##### Information provided

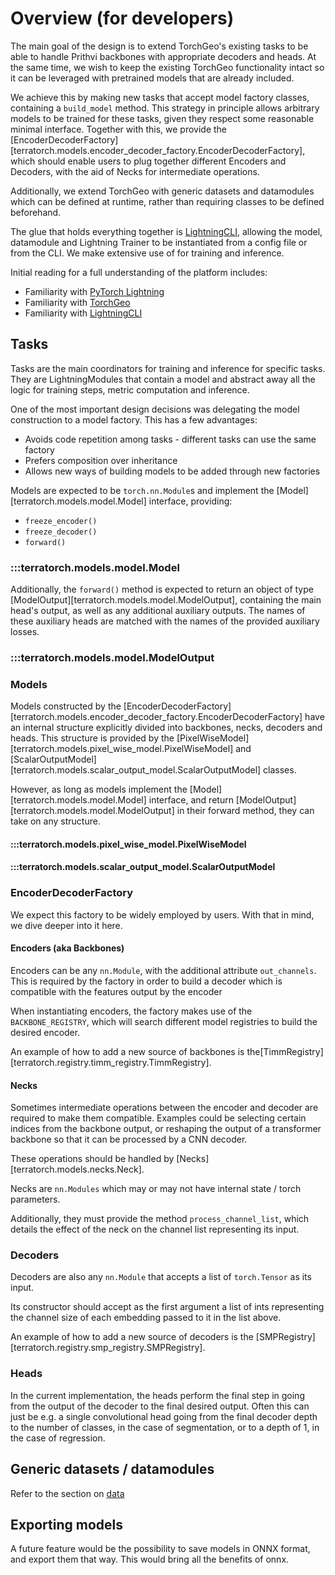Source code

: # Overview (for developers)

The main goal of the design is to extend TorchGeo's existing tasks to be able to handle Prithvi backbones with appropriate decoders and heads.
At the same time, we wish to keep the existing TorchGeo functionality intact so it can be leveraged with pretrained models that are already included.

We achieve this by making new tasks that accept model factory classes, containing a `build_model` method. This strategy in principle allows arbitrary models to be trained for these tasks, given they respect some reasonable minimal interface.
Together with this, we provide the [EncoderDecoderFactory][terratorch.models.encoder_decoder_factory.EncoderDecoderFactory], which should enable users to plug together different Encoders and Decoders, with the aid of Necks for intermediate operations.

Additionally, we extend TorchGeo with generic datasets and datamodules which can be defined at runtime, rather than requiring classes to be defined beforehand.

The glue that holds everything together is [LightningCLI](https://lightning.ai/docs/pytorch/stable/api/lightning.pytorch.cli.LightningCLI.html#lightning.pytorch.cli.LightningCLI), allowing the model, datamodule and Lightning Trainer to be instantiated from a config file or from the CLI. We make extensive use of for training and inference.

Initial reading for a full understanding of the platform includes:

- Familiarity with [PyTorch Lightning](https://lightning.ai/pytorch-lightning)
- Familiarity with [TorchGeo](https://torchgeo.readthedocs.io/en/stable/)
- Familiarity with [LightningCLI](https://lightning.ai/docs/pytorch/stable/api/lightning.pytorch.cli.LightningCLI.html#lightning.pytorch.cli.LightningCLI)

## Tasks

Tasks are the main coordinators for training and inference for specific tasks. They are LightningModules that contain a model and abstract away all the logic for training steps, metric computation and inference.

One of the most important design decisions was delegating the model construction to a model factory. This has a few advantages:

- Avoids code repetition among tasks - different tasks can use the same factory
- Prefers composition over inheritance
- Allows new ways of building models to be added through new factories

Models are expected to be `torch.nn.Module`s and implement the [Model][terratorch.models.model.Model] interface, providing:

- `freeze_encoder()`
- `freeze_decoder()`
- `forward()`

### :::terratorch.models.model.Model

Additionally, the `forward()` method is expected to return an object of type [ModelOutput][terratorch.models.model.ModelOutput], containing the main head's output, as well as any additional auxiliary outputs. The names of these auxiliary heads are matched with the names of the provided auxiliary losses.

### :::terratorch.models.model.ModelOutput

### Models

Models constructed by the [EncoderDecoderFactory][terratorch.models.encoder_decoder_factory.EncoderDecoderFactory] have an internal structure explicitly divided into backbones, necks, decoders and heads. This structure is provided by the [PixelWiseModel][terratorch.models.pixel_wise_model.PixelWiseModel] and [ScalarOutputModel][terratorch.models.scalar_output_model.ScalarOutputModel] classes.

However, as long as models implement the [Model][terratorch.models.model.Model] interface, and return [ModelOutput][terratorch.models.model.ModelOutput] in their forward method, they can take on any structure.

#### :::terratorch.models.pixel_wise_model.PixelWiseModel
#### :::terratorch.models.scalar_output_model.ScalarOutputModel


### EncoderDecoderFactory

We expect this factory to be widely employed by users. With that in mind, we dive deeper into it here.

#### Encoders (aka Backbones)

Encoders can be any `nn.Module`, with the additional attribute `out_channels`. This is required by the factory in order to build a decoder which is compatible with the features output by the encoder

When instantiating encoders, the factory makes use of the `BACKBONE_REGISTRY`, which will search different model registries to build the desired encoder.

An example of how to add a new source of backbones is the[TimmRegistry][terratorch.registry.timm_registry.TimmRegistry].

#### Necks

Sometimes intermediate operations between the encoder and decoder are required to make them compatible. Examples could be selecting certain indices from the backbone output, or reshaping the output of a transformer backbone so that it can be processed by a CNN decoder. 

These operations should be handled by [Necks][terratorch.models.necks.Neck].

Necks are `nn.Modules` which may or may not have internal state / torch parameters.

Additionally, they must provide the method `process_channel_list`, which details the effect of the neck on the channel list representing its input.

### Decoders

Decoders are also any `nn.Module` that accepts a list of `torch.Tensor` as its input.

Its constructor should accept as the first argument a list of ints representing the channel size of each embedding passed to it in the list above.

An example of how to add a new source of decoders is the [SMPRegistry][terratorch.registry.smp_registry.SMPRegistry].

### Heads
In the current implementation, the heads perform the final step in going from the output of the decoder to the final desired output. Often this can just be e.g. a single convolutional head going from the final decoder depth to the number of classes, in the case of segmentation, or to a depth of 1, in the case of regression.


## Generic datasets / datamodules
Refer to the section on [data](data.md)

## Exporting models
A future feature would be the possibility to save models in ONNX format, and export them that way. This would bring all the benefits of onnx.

##########

__Task statement__
Give every line of the data above again as it stands; the pictures stay out.

__The answer__
Source code

: # Overview (for developers)

The main goal of the design is to extend TorchGeo's existing tasks to be able to handle Prithvi backbones with appropriate decoders and heads.
At the same time, we wish to keep the existing TorchGeo functionality intact so it can be leveraged with pretrained models that are already included.

We achieve this by making new tasks that accept model factory classes, containing a `build_model` method. This strategy in principle allows arbitrary models to be trained for these tasks, given they respect some reasonable minimal interface.
Together with this, we provide the [EncoderDecoderFactory][terratorch.models.encoder_decoder_factory.EncoderDecoderFactory], which should enable users to plug together different Encoders and Decoders, with the aid of Necks for intermediate operations.

Additionally, we extend TorchGeo with generic datasets and datamodules which can be defined at runtime, rather than requiring classes to be defined beforehand.

The glue that holds everything together is [LightningCLI](https://lightning.ai/docs/pytorch/stable/api/lightning.pytorch.cli.LightningCLI.html#lightning.pytorch.cli.LightningCLI), allowing the model, datamodule and Lightning Trainer to be instantiated from a config file or from the CLI. We make extensive use of for training and inference.

Initial reading for a full understanding of the platform includes:

- Familiarity with [PyTorch Lightning](https://lightning.ai/pytorch-lightning)
- Familiarity with [TorchGeo](https://torchgeo.readthedocs.io/en/stable/)
- Familiarity with [LightningCLI](https://lightning.ai/docs/pytorch/stable/api/lightning.pytorch.cli.LightningCLI.html#lightning.pytorch.cli.LightningCLI)

## Tasks

Tasks are the main coordinators for training and inference for specific tasks. They are LightningModules that contain a model and abstract away all the logic for training steps, metric computation and inference.

One of the most important design decisions was delegating the model construction to a model factory. This has a few advantages:

- Avoids code repetition among tasks - different tasks can use the same factory
- Prefers composition over inheritance
- Allows new ways of building models to be added through new factories

Models are expected to be `torch.nn.Module`s and implement the [Model][terratorch.models.model.Model] interface, providing:

- `freeze_encoder()`
- `freeze_decoder()`
- `forward()`

### :::terratorch.models.model.Model

Additionally, the `forward()` method is expected to return an object of type [ModelOutput][terratorch.models.model.ModelOutput], containing the main head's output, as well as any additional auxiliary outputs. The names of these auxiliary heads are matched with the names of the provided auxiliary losses.

### :::terratorch.models.model.ModelOutput

### Models

Models constructed by the [EncoderDecoderFactory][terratorch.models.encoder_decoder_factory.EncoderDecoderFactory] have an internal structure explicitly divided into backbones, necks, decoders and heads. This structure is provided by the [PixelWiseModel][terratorch.models.pixel_wise_model.PixelWiseModel] and [ScalarOutputModel][terratorch.models.scalar_output_model.ScalarOutputModel] classes.

However, as long as models implement the [Model][terratorch.models.model.Model] interface, and return [ModelOutput][terratorch.models.model.ModelOutput] in their forward method, they can take on any structure.

#### :::terratorch.models.pixel_wise_model.PixelWiseModel
#### :::terratorch.models.scalar_output_model.ScalarOutputModel


### EncoderDecoderFactory

We expect this factory to be widely employed by users. With that in mind, we dive deeper into it here.

#### Encoders (aka Backbones)

Encoders can be any `nn.Module`, with the additional attribute `out_channels`. This is required by the factory in order to build a decoder which is compatible with the features output by the encoder

When instantiating encoders, the factory makes use of the `BACKBONE_REGISTRY`, which will search different model registries to build the desired encoder.

An example of how to add a new source of backbones is the[TimmRegistry][terratorch.registry.timm_registry.TimmRegistry].

#### Necks

Sometimes intermediate operations between the encoder and decoder are required to make them compatible. Examples could be selecting certain indices from the backbone output, or reshaping the output of a transformer backbone so that it can be processed by a CNN decoder. 

These operations should be handled by [Necks][terratorch.models.necks.Neck].

Necks are `nn.Modules` which may or may not have internal state / torch parameters.

Additionally, they must provide the method `process_channel_list`, which details the effect of the neck on the channel list representing its input.

### Decoders

Decoders are also any `nn.Module` that accepts a list of `torch.Tensor` as its input.

Its constructor should accept as the first argument a list of ints representing the channel size of each embedding passed to it in the list above.

An example of how to add a new source of decoders is the [SMPRegistry][terratorch.registry.smp_registry.SMPRegistry].

### Heads
In the current implementation, the heads perform the final step in going from the output of the decoder to the final desired output. Often this can just be e.g. a single convolutional head going from the final decoder depth to the number of classes, in the case of segmentation, or to a depth of 1, in the case of regression.


## Generic datasets / datamodules
Refer to the section on [data](data.md)

## Exporting models
A future feature would be the possibility to save models in ONNX format, and export them that way. This would bring all the benefits of onnx.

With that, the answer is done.